Ja, es ist schlecht Steuern zu hinterziehen, aber ich finde die heuchlerische Moral all derer, die es nicht anders machen und jetzt mit dem Finger auf irgendeinen zeigen, der sich gerade anbietet, damit bloß niemand auf sie zeigt, noch viel schlimmer. Wir hatten Ministerpräsidenten, die wegen Korruption verurteilt waren, wegen Steuerbetrug vorbestrafte Wirtschaftsminister, und einen Verkehrsminister, der wegen einer Alkoholfahrt verurteilt wurde. Ein Bundeskanzler hatte eine schwarz beschäftigte Haushaltshilfe. Alle blieben im oder kamen erst danach ins Amt. Und jetzt beharrt hier der hochanständige BILD-Leser auf Moral?
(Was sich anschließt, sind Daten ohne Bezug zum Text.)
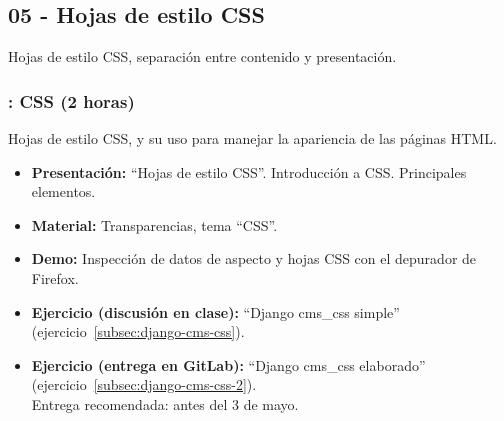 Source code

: \documentclass[a4paper,12pt]{article}
\begin{document}
%
%
%
%
\subsection{05 - Hojas de estilo CSS}

Hojas de estilo CSS, separación entre contenido y presentación.

\subsubsection{\martesM: CSS (2 horas)}
\label{cal:martesM}

Hojas de estilo CSS, y su uso para manejar la apariencia de las páginas HTML.

\begin{itemize}
\item \textbf{Presentación:} ``Hojas de estilo CSS''. Introducción a CSS. Principales elementos.
 \item \textbf{Material:} Transparencias, tema ``CSS''.
\item \textbf{Demo:} Inspección de datos de aspecto y hojas CSS con el depurador de Firefox.
\item \textbf{Ejercicio (discusión en clase):} ``Django cms\_css simple'' (ejercicio~\ref{subsec:django-cms-css}).
\item \textbf{Ejercicio (entrega en GitLab):} ``Django cms\_css elaborado'' (ejercicio~\ref{subsec:django-cms-css-2}). \\
  Entrega recomendada: antes del 3 de mayo.
\end{itemize}
\end{document}
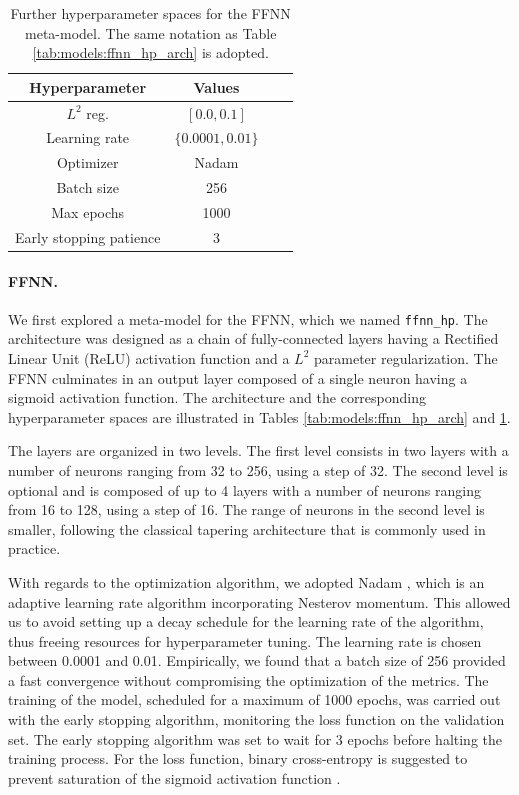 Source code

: \documentclass{article}
\begin{document}
\begin{table}
    \centering
    \begin{tabular}{cccc}
        \toprule
        Hyperparameter & Values \\
        \midrule
        $L^2$ reg. & $[0.0, 0.1]$ \\
        Learning rate & $\{0.0001, 0.01\}$ \\
        Optimizer & Nadam \\
        Batch size & 256 \\
        Max epochs & 1000 \\
        Early stopping patience & 3 \\
        \bottomrule
    \end{tabular}
    \caption{Further hyperparameter spaces for the FFNN meta-model. The same notation as Table \ref{tab:models:ffnn_hp_arch} is adopted.}
    \label{tab:models:ffnn_hp_hps}
\end{table}


\paragraph{FFNN.} We first explored a meta-model for the FFNN, which we named \texttt{ffnn\_hp}. The architecture was designed as a chain of fully-connected layers having a Rectified Linear Unit (ReLU) activation function and a $L^2$ parameter regularization. The FFNN culminates in an output layer composed of a single neuron having a sigmoid activation function. The architecture and the corresponding hyperparameter spaces are illustrated in Tables \ref{tab:models:ffnn_hp_arch} and \ref{tab:models:ffnn_hp_hps}.

The layers are organized in two levels. The first level consists in two layers with a number of neurons ranging from 32 to 256, using a step of 32. The second level is optional and is composed of up to 4 layers with a number of neurons ranging from 16 to 128, using a step of 16. The range of neurons in the second level is smaller, following the classical tapering architecture that is commonly used in practice.

With regards to the optimization algorithm, we adopted Nadam \cite{dozat16nadam}, which is an adaptive learning rate algorithm incorporating Nesterov momentum. This allowed us to avoid setting up a decay schedule for the learning rate of the algorithm, thus freeing resources for hyperparameter tuning. The learning rate is chosen between 0.0001 and 0.01. Empirically, we found that a batch size of 256 provided a fast convergence without compromising the optimization of the metrics. The training of the model, scheduled for a maximum of 1000 epochs, was carried out with the early stopping algorithm, monitoring the loss function on the validation set. The early stopping algorithm was set to wait for 3 epochs before halting the training process. For the loss function, binary cross-entropy is suggested to prevent saturation of the sigmoid activation function \cite{goodfellow16}.
\end{document}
Alle haben erwartet, daß Uli geopfert wird, weil die beteiligten Sponsorenfirmen um ihre Glaubwürdigkeit fürchten und damit der Schein einer „aufrichtigen" Gesellschaft hoch gehalten werden kann, die wir einfach nicht haben und an die auch kein halbwegs intelligenter Mensch mehr glaubt.

 

Hoeneß hat betrogen. Und er wird zur Rechenschaft gezogen und es wäre auch okay, wenn er zurücktreten müßte. Aber dann müßten noch eine ganze Menge mehr Leute zurücktreten. Im Aufsichtsrat des FC Bayern sitzen solch illustre Personen wie Martin Winterkorn, Chef von VW und Porsche, der gerade eben 1,5 Milliarden Steuern durch einen kleinen Kniff bei der Porsche-Übernahme gespart hat oder Edmund Stoiber, der mehr Dreck am Stecken hat als die St. Pauli Ultras Kapuzen. Da hat jeder einzelne schon mehr beschissen als Hoeneß und ich finde es gut, daß sie das jetzt mal nicht im Sinne der Medien regeln. Hoeneß ist dann eben doch kein armer Wulff. Den kann man nicht einfach als frische Sau durchs Dorf jagen, weil es Quote bringt.
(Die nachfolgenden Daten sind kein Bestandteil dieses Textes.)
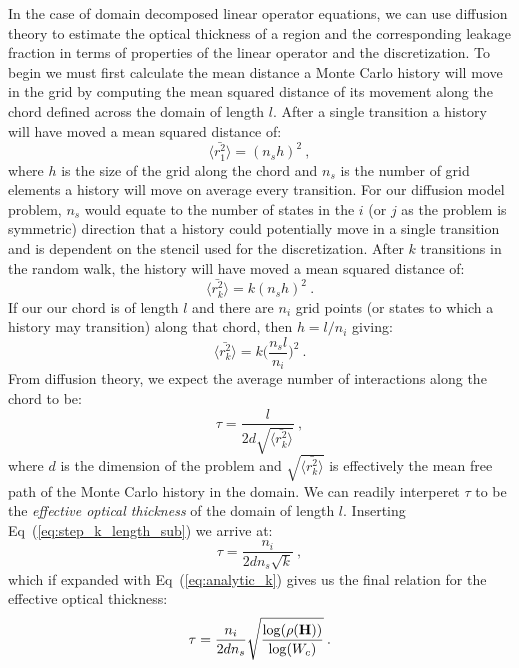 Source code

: \documentclass[letterpaper,12pt]{article}
\begin{document}
In the case of domain decomposed linear operator equations, we can use
diffusion theory to estimate the optical thickness of a region and the
corresponding leakage fraction in terms of properties of the linear
operator and the discretization. To begin we must first calculate the
mean distance a Monte Carlo history will move in the grid by computing
the mean squared distance of its movement along the chord defined
across the domain of length $l$. After a single transition a history
will have moved a mean squared distance of:
\begin{equation}
  \langle \bar{r_1^2} \rangle = (n_s h)^2\:,
  \label{eq:step_1_length}
\end{equation}
where $h$ is the size of the grid along the chord and $n_s$ is the
number of grid elements a history will move on average every
transition. For our diffusion model problem, $n_s$ would equate to the
number of states in the $i$ (or $j$ as the problem is symmetric)
direction that a history could potentially move in a single transition
and is dependent on the stencil used for the discretization. After $k$
transitions in the random walk, the history will have moved a mean
squared distance of:
\begin{equation}
  \langle \bar{r_k^2} \rangle = k (n_s h)^2\:.
  \label{eq:step_k_length}
\end{equation}
If our our chord is of length $l$ and there are $n_i$ grid points (or
states to which a history may transition) along that chord, then $h =
l / n_i$ giving:
\begin{equation}
  \langle \bar{r_k^2} \rangle = k \Bigg(\frac{n_s l}{n_i}\Bigg)^2\:.
  \label{eq:step_k_length_sub}
\end{equation}
From diffusion theory, we expect the average number of interactions
along the chord to be:
\begin{equation}
  \tau = \frac{l}{2 d \sqrt{\langle \bar{r_k^2} \rangle}}\:,
  \label{eq:optical_thickness_1}
\end{equation}
where $d$ is the dimension of the problem and $\sqrt{\langle
  \bar{r_k^2} \rangle}$ is effectively the mean free path of the Monte
Carlo history in the domain. We can readily interperet $\tau$ to be
the \textit{effective optical thickness} of the domain of length
$l$. Inserting Eq~(\ref{eq:step_k_length_sub}) we arrive at:
\begin{equation}
  \tau = \frac{n_i}{2 d n_s \sqrt{k}}\:,
  \label{eq:optical_thickness_2}
\end{equation}
which if expanded with Eq~(\ref{eq:analytic_k}) gives us the final
relation for the effective optical thickness:
\begin{equation}
  \tau = \frac{n_i}{2 d n_s}
  \sqrt{\frac{\log(\rho(\mathbf{H}))}{\log(W_c)}}\:.
  \label{eq:optical_thickness_3}
\end{equation}
\end{document}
Mir ist er jetzt noch sympathischer. Ich habe nie geglaubt, daß er so moralisch ist wie er sich aufgespielt hat. Wer keinen Fehler hat werfe den ersten Stein und mit einem Fehler, der rauskommt, muß man eben umgehen. So wie er es getan hat.

Andere beschäftigen ganze Firmen, um ihr Geld zu verstecken und um überhaupt keine Steuern zahlen zu müssen.

Hoeneß ist keiner von uns - dazu hat er einfach viel zu viel Kohle - das versaut nachhaltig. Aber er ist mir näher als die Pseudomoralisten, die jetzt mit dem Finger auf ihn zeigen, weil sie entweder Spaß daran haben jemanden fallen zu sehen oder um von sich selbst abzulenken.

 

Hauptsache der Müll liegt nicht in ihrem Vorgarten. Wenn ich es mir recht überlege, werde ich den Blockwart wohl doch nicht vermissen. Ich brauche doch nur Zeitung zu lesen und finde ihn tausendfach wieder.

 

Und wenn es doch hart auf hart kommt, organisiere ich gerne mit St. Pauli ein Retter-Spiel für Uli.